Leicht konnte man einsam werden oder einsam bleiben in diesen kurzen Tagen. Die Wolken in der Dämmerung verwechselte man allzu leicht mit riesenhafter Zuckerwatte. Die Finsternis kam schon mit dem Nachmittag, brachte eine frühe Nacht, verwirrte die innere Uhr, dass man sich abends längst jenseits der Mitternacht wähnte. Die Verknappung des Lichts scheint Vorbereitung auf das Fest und macht gierig auf seinen Schein. Heute endlich wird das Dunkle gelegen kommen als Ritual, wird die erleuchteten Fenster und die erleuchteten Kinderaugen rahmen und besonders sichtbar machen, wird noch den scheusten Glanz und Schimmer aus den Ecken und den Menschen gleißen lassen. Am Himmel werden die Zimtsterne und im schummrigen Wohnzimmer die Sternspritzer sprühen. In jedem Haus wird ein Baum blühen und wären die Mauern unsichtbar in diesen Stunden, stünde man in einem einzigen geschmückten Wald. Unter Kerzenschein wird eine immerfremde Geschichte auf die stets selbe Art und Weise wie zu jedem Fest erzählt werden. Man wird heimgekehrt sein und zusammengefunden haben. Für dieses Nachhausekommen an zumindest einem Tag im Jahr und die schöne Bescherung, bei der man sich als Familie traditionell in die Arme oder in den Rücken fällt, ist man nie zu alt.

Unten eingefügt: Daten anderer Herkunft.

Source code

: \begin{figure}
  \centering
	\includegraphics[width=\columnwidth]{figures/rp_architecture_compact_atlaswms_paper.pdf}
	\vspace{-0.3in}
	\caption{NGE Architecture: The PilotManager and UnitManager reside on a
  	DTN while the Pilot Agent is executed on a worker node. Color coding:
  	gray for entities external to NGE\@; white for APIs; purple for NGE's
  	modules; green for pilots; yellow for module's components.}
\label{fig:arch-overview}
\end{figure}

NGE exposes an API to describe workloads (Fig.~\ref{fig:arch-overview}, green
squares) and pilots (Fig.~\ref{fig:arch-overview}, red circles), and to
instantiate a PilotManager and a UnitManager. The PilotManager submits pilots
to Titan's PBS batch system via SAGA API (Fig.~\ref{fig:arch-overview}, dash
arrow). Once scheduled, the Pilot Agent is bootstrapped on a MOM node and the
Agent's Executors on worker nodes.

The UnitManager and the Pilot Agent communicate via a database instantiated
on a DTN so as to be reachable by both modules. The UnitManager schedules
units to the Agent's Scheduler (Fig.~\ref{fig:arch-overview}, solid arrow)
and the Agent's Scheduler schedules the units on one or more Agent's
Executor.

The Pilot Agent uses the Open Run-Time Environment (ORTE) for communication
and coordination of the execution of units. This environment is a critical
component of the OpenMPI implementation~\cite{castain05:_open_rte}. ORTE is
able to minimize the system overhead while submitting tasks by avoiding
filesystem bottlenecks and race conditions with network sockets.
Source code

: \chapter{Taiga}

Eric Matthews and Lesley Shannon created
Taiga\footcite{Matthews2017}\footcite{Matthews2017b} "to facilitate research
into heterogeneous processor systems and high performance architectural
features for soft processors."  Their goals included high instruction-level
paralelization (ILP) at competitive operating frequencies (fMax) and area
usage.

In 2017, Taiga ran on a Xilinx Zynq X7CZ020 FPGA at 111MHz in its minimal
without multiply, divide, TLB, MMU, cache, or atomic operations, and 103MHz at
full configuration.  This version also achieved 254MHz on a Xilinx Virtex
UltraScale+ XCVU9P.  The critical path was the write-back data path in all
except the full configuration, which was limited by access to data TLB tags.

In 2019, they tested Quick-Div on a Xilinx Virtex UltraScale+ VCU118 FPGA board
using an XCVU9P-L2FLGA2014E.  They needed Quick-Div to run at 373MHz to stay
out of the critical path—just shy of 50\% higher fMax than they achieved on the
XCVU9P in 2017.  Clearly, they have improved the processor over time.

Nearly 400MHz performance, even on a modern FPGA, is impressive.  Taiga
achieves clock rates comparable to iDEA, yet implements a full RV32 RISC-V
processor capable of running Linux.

Überall auf der Welt zieht es die Menschen auf gewundenen Wegen die Erdkrümmung entlang zu jenen Orten, die, dem Herzen nach, unabdingbar eine gute Herberge für die eigene Existenz sind. Wer Glück hat, wird heute angekommen sein unter einem solchen Dach, wer nicht, wird vielleicht nur daran denken.